WHAT TO PRODUCE
Output every record verbatim, and omit each picture.

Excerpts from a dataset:

****

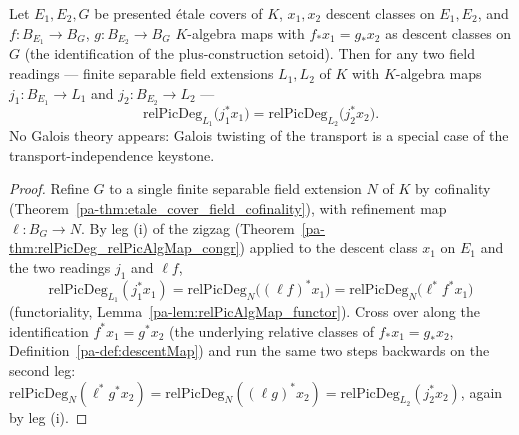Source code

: \begin{theorem}
  \label{pa-thm:relPicDeg_eq_of_descentMap_eq}
  \leanok

  Let \(E_1, E_2, G\) be presented \'etale covers of \(K\), \(x_1, x_2\) descent classes on
  \(E_1, E_2\), and \(f \colon B_{E_1} \to B_G\), \(g \colon B_{E_2} \to B_G\) \(K\)-algebra
  maps with \(f_{*} x_1 = g_{*} x_2\) as descent classes on \(G\) (the identification of the
  plus-construction setoid). Then for any two field readings — finite separable field
  extensions \(L_1, L_2\) of \(K\) with \(K\)-algebra maps \(j_1 \colon B_{E_1} \to L_1\) and
  \(j_2 \colon B_{E_2} \to L_2\) —
  \[
    \mathrm{relPicDeg}_{L_1}\bigl(j_1^{*} x_1\bigr)
      = \mathrm{relPicDeg}_{L_2}\bigl(j_2^{*} x_2\bigr).
  \]
  No Galois theory appears: Galois twisting of the transport is a special case of the
  transport-independence keystone.
\end{theorem}
\begin{proof}
  \leanok
  Refine \(G\) to a single finite separable field extension \(N\) of \(K\) by cofinality
  (Theorem~\ref{pa-thm:etale_cover_field_cofinality}), with refinement map
  \(\ell \colon B_G \to N\). By leg (i) of the zigzag
  (Theorem~\ref{pa-thm:relPicDeg_relPicAlgMap_congr}) applied to the descent class \(x_1\) on
  \(E_1\) and the two readings \(j_1\) and \(\ell f\),
  \[
    \mathrm{relPicDeg}_{L_1}(j_1^{*} x_1) = \mathrm{relPicDeg}_{N}\bigl((\ell f)^{*} x_1\bigr)
      = \mathrm{relPicDeg}_{N}\bigl(\ell^{*} f^{*} x_1\bigr)
  \]
  (functoriality, Lemma~\ref{pa-lem:relPicAlgMap_functor}). Cross over along the identification
  \(f^{*} x_1 = g^{*} x_2\) (the underlying relative classes of \(f_{*}x_1 = g_{*}x_2\),
  Definition~\ref{pa-def:descentMap}) and run the same two steps backwards on the second leg:
  \(\mathrm{relPicDeg}_{N}(\ell^{*} g^{*} x_2) = \mathrm{relPicDeg}_{N}((\ell g)^{*} x_2) =
  \mathrm{relPicDeg}_{L_2}(j_2^{*} x_2)\), again by leg (i).
\end{proof}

****

ANSWER BELOW
Source code

: \begin{theorem}
  \label{pa-thm:relPicDeg_eq_of_descentMap_eq}
  \leanok

  Let \(E_1, E_2, G\) be presented \'etale covers of \(K\), \(x_1, x_2\) descent classes on
  \(E_1, E_2\), and \(f \colon B_{E_1} \to B_G\), \(g \colon B_{E_2} \to B_G\) \(K\)-algebra
  maps with \(f_{*} x_1 = g_{*} x_2\) as descent classes on \(G\) (the identification of the
  plus-construction setoid). Then for any two field readings — finite separable field
  extensions \(L_1, L_2\) of \(K\) with \(K\)-algebra maps \(j_1 \colon B_{E_1} \to L_1\) and
  \(j_2 \colon B_{E_2} \to L_2\) —
  \[
    \mathrm{relPicDeg}_{L_1}\bigl(j_1^{*} x_1\bigr)
      = \mathrm{relPicDeg}_{L_2}\bigl(j_2^{*} x_2\bigr).
  \]
  No Galois theory appears: Galois twisting of the transport is a special case of the
  transport-independence keystone.
\end{theorem}
\begin{proof}
  \leanok
  Refine \(G\) to a single finite separable field extension \(N\) of \(K\) by cofinality
  (Theorem~\ref{pa-thm:etale_cover_field_cofinality}), with refinement map
  \(\ell \colon B_G \to N\). By leg (i) of the zigzag
  (Theorem~\ref{pa-thm:relPicDeg_relPicAlgMap_congr}) applied to the descent class \(x_1\) on
  \(E_1\) and the two readings \(j_1\) and \(\ell f\),
  \[
    \mathrm{relPicDeg}_{L_1}(j_1^{*} x_1) = \mathrm{relPicDeg}_{N}\bigl((\ell f)^{*} x_1\bigr)
      = \mathrm{relPicDeg}_{N}\bigl(\ell^{*} f^{*} x_1\bigr)
  \]
  (functoriality, Lemma~\ref{pa-lem:relPicAlgMap_functor}). Cross over along the identification
  \(f^{*} x_1 = g^{*} x_2\) (the underlying relative classes of \(f_{*}x_1 = g_{*}x_2\),
  Definition~\ref{pa-def:descentMap}) and run the same two steps backwards on the second leg:
  \(\mathrm{relPicDeg}_{N}(\ell^{*} g^{*} x_2) = \mathrm{relPicDeg}_{N}((\ell g)^{*} x_2) =
  \mathrm{relPicDeg}_{L_2}(j_2^{*} x_2)\), again by leg (i).
\end{proof}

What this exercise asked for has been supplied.